Avoid ‘float’ Parameters on Xbox 360 (XNA)

Previously, I said I would describe inefficiencies of the NetCF JIT compiler on Xbox if I could provide a reasonable workaround. This tip is pretty reasonable: avoid using float as a parameter type in function signatures. Use double instead. Here’s why…

The NetCF uses a calling convention that passes all arguments on the stack. Furthermore, NetCF also passes all float arguments as doubles. That is, callers push each 4-byte float argument onto the stack as an 8-byte double. The called function then converts each double argument value back into a float, and writes it back onto the stack in the exact same spot. It does this by loading the double value into a register, rounding it to single-precision, and then writing it back to the stack as a single.

Why? I have no idea; but that’s not important. What’s important is that this superfluous data conversion is expensive, and you’re better off avoiding it.

The expense is incurred upon entry to the function, when each float parameter is loaded into a register, rounded, and stored back into the stack.

If you rewrite the method to receive a double parameter instead of a float, then the code generated at the caller will be the same (at the call site, it costs the same to put either a float or double onto the stack. ), but the method itself will not include expensive load-round-store initialization at the beginning of the function body.

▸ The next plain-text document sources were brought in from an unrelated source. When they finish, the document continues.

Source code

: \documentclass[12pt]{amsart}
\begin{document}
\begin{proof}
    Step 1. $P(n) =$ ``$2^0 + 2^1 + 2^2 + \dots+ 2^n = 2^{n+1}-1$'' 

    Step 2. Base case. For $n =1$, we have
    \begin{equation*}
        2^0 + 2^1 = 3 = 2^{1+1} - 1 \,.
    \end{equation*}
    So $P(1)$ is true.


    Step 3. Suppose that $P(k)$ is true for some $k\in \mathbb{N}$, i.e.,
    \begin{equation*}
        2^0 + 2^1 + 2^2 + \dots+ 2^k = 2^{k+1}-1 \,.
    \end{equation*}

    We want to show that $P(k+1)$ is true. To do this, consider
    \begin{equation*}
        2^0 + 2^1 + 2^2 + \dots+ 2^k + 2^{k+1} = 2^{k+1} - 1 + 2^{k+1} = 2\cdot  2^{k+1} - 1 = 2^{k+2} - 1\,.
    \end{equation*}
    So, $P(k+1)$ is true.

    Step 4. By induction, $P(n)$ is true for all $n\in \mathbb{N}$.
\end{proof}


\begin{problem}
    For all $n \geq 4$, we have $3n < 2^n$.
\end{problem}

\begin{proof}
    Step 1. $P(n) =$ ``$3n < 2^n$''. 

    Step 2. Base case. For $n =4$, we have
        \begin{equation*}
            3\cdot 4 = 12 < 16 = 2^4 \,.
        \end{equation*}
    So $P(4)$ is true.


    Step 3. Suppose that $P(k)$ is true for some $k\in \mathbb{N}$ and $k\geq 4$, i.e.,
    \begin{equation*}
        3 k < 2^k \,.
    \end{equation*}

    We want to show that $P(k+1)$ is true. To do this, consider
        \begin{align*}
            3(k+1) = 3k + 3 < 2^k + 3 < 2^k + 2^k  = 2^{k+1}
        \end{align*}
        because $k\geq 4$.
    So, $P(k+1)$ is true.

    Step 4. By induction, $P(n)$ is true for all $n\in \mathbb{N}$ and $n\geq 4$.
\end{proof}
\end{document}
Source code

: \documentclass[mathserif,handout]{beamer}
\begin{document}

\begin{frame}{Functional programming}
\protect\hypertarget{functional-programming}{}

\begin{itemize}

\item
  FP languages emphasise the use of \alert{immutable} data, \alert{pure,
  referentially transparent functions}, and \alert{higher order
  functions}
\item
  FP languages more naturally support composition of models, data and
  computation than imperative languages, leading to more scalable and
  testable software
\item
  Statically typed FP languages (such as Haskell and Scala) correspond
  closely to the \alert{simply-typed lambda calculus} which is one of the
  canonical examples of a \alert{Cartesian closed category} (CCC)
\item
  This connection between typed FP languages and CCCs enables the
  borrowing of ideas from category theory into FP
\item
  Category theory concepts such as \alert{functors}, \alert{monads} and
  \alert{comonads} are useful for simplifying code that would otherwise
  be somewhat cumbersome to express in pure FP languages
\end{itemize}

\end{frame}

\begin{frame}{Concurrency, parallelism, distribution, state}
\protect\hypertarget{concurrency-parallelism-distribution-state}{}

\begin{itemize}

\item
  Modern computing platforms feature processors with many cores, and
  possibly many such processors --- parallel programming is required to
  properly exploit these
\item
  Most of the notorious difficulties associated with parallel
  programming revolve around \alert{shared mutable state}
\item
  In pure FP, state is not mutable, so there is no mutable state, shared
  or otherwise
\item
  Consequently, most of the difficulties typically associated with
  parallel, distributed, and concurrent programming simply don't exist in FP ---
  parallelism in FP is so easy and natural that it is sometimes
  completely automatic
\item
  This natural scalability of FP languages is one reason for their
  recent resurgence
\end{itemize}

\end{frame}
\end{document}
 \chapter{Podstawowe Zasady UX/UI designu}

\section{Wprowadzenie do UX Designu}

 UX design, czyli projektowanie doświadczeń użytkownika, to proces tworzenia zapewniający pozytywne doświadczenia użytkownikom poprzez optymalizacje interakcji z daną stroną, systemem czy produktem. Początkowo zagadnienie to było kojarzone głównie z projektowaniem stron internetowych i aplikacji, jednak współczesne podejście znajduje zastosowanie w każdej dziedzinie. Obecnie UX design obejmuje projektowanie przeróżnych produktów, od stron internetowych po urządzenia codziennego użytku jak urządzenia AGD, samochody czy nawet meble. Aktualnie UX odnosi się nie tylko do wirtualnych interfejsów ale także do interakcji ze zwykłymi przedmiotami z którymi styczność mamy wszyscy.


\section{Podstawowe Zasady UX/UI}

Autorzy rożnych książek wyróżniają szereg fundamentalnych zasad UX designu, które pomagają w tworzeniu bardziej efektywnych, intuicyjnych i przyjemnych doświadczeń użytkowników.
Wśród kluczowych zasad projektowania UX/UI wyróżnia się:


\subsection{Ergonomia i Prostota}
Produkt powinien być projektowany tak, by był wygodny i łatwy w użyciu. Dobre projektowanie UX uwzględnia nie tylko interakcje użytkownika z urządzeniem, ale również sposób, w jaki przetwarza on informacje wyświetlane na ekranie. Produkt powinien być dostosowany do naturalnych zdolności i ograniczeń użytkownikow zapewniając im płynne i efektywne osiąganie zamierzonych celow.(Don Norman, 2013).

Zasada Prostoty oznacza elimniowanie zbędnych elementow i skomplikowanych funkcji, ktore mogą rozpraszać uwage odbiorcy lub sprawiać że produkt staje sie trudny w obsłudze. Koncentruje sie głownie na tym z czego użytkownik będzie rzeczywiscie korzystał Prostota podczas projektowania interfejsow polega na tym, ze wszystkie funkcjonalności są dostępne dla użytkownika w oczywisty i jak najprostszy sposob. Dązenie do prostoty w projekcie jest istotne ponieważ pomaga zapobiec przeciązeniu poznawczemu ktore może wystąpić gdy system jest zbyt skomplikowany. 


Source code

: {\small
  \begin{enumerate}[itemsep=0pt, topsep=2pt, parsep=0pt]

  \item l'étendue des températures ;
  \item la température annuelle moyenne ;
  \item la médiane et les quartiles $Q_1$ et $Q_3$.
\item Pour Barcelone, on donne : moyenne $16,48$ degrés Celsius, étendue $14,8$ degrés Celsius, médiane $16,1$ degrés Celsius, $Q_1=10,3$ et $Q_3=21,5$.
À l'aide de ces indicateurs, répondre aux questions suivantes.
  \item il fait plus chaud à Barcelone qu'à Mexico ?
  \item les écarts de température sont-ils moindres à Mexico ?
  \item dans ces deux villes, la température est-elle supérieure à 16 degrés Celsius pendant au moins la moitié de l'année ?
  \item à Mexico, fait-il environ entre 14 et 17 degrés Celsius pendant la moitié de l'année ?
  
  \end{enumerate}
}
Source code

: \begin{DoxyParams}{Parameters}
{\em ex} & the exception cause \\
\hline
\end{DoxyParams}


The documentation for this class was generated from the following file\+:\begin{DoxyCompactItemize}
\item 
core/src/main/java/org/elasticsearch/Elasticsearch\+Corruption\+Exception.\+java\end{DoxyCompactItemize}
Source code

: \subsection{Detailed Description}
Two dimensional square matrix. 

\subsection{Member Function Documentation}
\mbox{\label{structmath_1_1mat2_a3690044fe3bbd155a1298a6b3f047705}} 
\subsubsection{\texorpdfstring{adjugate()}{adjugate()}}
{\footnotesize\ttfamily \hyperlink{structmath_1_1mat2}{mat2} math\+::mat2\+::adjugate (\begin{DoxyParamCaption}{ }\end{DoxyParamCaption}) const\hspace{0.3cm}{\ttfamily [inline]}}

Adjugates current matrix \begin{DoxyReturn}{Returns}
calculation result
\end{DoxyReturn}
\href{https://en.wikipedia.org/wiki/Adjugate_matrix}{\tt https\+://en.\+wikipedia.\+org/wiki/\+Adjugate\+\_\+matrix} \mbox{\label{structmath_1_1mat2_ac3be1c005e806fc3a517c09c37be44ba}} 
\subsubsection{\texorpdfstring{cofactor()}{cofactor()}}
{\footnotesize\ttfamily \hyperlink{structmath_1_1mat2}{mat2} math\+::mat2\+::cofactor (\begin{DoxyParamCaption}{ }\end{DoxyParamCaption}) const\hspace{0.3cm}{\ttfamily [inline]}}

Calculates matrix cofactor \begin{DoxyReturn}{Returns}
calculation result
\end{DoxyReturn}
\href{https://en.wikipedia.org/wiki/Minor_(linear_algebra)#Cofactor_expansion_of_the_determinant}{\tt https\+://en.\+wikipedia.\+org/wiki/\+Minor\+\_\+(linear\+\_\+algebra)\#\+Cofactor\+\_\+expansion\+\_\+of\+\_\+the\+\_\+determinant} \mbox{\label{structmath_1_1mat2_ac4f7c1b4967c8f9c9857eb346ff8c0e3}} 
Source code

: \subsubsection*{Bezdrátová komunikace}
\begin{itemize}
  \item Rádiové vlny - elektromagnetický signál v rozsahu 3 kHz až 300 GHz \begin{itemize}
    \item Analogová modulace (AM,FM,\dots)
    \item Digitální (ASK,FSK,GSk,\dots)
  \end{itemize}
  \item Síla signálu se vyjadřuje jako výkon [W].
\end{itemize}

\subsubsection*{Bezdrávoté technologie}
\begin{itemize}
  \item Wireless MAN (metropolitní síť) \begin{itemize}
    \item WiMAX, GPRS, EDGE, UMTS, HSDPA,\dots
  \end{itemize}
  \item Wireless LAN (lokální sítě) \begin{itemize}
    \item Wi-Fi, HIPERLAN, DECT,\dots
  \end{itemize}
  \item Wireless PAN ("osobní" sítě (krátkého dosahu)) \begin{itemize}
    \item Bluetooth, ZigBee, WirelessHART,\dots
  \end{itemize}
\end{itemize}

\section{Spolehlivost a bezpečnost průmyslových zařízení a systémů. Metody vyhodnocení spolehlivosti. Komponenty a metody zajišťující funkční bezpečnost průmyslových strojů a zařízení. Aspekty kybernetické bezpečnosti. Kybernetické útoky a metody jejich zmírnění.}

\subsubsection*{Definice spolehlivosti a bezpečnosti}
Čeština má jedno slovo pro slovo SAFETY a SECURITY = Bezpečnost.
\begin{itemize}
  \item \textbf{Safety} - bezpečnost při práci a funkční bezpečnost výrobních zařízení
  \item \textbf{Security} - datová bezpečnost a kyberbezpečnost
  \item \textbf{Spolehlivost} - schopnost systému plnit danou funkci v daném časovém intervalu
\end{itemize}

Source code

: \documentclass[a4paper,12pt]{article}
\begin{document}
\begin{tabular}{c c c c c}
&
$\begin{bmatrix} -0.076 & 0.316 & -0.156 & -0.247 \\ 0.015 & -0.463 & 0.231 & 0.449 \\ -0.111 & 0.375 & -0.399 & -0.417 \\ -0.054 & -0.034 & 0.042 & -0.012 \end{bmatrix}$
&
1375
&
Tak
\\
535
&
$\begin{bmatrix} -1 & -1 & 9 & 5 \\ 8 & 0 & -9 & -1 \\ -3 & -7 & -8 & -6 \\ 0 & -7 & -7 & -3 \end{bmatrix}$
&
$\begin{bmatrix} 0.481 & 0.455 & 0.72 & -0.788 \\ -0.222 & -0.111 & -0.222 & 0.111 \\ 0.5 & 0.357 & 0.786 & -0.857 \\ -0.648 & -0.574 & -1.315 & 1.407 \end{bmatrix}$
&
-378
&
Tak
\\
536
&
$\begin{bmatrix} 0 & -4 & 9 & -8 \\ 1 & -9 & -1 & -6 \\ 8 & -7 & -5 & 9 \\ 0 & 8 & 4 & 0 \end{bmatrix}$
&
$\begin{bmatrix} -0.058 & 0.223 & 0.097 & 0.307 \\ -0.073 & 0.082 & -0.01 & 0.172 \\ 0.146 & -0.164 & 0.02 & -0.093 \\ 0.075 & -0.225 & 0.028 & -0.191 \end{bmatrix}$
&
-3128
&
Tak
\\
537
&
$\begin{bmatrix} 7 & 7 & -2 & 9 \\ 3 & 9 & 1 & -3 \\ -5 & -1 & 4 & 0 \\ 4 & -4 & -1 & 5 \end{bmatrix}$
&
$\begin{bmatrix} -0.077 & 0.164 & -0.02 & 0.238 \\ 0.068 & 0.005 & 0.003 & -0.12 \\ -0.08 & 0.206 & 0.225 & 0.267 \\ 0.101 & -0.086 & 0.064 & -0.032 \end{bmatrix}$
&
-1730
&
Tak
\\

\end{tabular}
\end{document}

Note: There are code examples in the text below, to illustrate.

An important caveat is that float values in complex types (eg, structs) are not converted this way when the containing type is passed by value. So, for example, if you pass a Vector2 instance by value, it will be passed in 8 bytes (2 x 4-bytes for each float member).

You have to pass the whole structure, though, not just a member.

This implies a big difference between the following functions:

float AddXandY(Vector2 v);

float AddXandY(float x, float y);

The first function will receive an 8-byte Vector2 value on the stack. The second function will receive 2 x 8-byte double values on the stack, which it will have to round to single-precision before executing any of its function body.

Take a look at the native code.

; float AddXandY(Vector2 v)
; (0xBE29F26C) size=92 bytes
mflr    r12
stw    r12, 8(r15)
addi    r1, r1, -44
stw    r15, 0(r1)
addi    r15, r1, 0
addis    r3, r0, 48681
ori    r3, r3, 62060
addi    r5, r0, 0
stw    r5, 20(r15)
stw    r3, 12(r15)
stw    r15, 0(r30)
    addi    r4, r15, 44
    lfs    fr1, 0(r4)
addi    r4, r15, 44
lfs    fr2, 4(r4)
fadd    fr1, fr1, fr2

frsp    fr1, fr1
lwz    r15, 0(r15)
addi    r1, r1, 52
stw    r15, 0(r30)
lwz    r12, 8(r15)
mtlr    r12
blr

; float AddXandY(float x, float y)
; (0xBE29F3CC) size=108 bytes
mflr    r12
stw    r12, 8(r15)
addi    r1, r1, -44
stw    r15, 0(r1)
addi    r15, r1, 0
addis    r3, r0, 48681
ori    r3, r3, 62412
addi    r5, r0, 0
stw    r5, 20(r15)
stw    r3, 12(r15)
stw    r15, 0(r30)
    lfd    fr0, 44(r15)
frsp    fr0, fr0
stfs    fr0, 44(r15)
lfd    fr0, 52(r15)
frsp    fr0, fr0
stfs    fr0, 52(r15)

   lfs    fr1, 52(r15)
    lfs    fr2, 44(r15)
    fadd    fr1, fr1, fr2
frsp    fr1, fr1
lwz    r15, 0(r15)
addi    r1, r1, 60
stw    r15, 0(r30)
lwz    r12, 8(r15)
mtlr    r12
blr

In the two disassembled functions above, the orange highlight shows the code used to convert the double arguments to floats. That conversion is only present when a function signature contains float parameters.

The green highlights above represent loading the single-precision arguments and adding them. The difference in how the values are loaded is due to the difference in parameter type – fields are loaded via an offset from the address of the containing type.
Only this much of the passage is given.